___ PROVIDED RECORDS ___
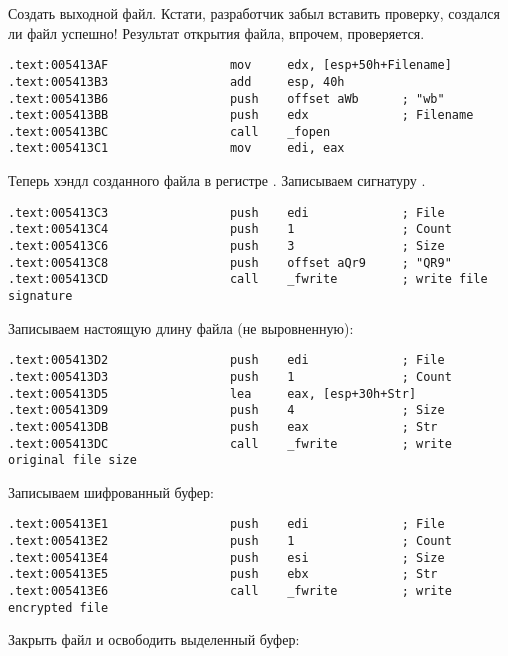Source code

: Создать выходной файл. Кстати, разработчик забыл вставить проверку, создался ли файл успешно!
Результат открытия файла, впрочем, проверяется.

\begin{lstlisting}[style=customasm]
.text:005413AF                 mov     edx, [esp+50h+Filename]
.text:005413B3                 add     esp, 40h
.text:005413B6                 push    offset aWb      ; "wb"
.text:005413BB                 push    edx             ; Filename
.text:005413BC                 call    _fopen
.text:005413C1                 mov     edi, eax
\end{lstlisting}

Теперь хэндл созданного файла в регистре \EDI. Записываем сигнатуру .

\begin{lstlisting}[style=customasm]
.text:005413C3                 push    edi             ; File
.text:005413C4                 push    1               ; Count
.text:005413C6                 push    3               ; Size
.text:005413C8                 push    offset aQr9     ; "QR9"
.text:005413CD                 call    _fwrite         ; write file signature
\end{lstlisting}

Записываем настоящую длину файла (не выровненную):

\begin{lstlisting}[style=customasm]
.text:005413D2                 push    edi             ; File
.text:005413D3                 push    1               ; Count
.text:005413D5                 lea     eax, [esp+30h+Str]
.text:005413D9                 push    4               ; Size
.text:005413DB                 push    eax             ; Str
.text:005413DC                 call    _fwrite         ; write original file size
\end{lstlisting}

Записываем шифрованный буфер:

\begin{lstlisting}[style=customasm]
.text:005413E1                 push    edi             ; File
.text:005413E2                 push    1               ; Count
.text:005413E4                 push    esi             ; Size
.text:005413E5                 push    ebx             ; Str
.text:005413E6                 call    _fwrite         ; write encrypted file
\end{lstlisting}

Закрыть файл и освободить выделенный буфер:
___
___ PROVIDED RECORDS ___
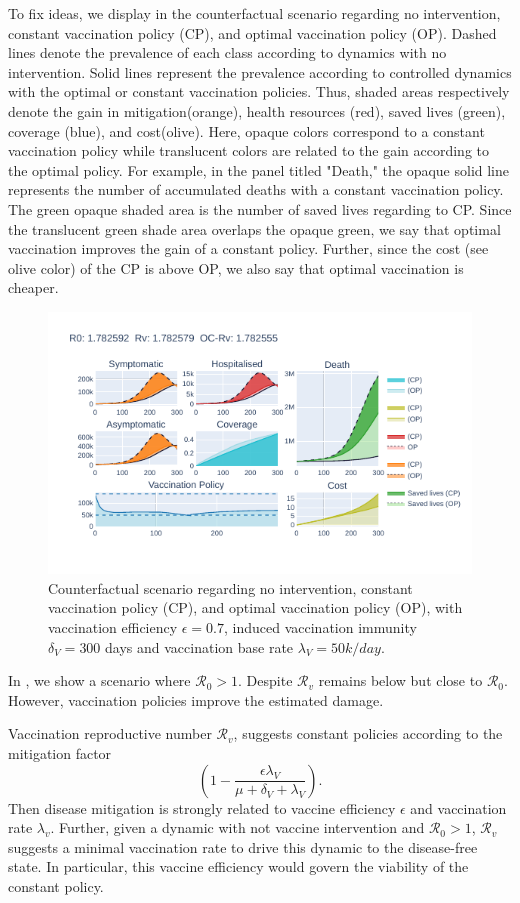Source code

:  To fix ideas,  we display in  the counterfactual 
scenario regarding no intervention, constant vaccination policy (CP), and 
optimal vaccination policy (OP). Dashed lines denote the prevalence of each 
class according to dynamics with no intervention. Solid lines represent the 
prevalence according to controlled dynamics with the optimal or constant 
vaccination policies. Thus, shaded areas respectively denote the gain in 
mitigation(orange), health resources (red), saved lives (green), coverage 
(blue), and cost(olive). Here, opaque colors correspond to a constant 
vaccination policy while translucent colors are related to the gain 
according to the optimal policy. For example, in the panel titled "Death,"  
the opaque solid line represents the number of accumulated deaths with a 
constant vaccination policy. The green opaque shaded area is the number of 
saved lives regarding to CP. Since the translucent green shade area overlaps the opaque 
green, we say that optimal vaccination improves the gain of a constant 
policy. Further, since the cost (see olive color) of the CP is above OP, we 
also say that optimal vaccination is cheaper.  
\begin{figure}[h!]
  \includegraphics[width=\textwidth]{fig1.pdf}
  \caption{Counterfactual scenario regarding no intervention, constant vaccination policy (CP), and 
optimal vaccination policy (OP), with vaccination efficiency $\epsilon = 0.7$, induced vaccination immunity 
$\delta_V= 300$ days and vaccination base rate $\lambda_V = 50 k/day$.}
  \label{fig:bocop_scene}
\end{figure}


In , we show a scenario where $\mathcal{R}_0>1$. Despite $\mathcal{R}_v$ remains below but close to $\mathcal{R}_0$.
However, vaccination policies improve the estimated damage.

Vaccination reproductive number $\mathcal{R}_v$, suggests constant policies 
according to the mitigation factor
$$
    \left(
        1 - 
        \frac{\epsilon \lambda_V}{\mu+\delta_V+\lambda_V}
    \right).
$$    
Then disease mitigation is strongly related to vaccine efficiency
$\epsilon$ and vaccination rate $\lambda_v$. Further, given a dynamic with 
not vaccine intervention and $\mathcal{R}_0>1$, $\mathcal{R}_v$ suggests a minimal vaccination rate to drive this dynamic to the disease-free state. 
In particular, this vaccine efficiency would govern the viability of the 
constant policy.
___
Among the records, find the lines that contain "call" and copy each of them.

▸ **ANSWER TO THIS EXERCISE**:
.text:005413BC                 call    _fopen
.text:005413CD                 call    _fwrite         ; write file signature
.text:005413DC                 call    _fwrite         ; write original file size
.text:005413E6                 call    _fwrite         ; write encrypted file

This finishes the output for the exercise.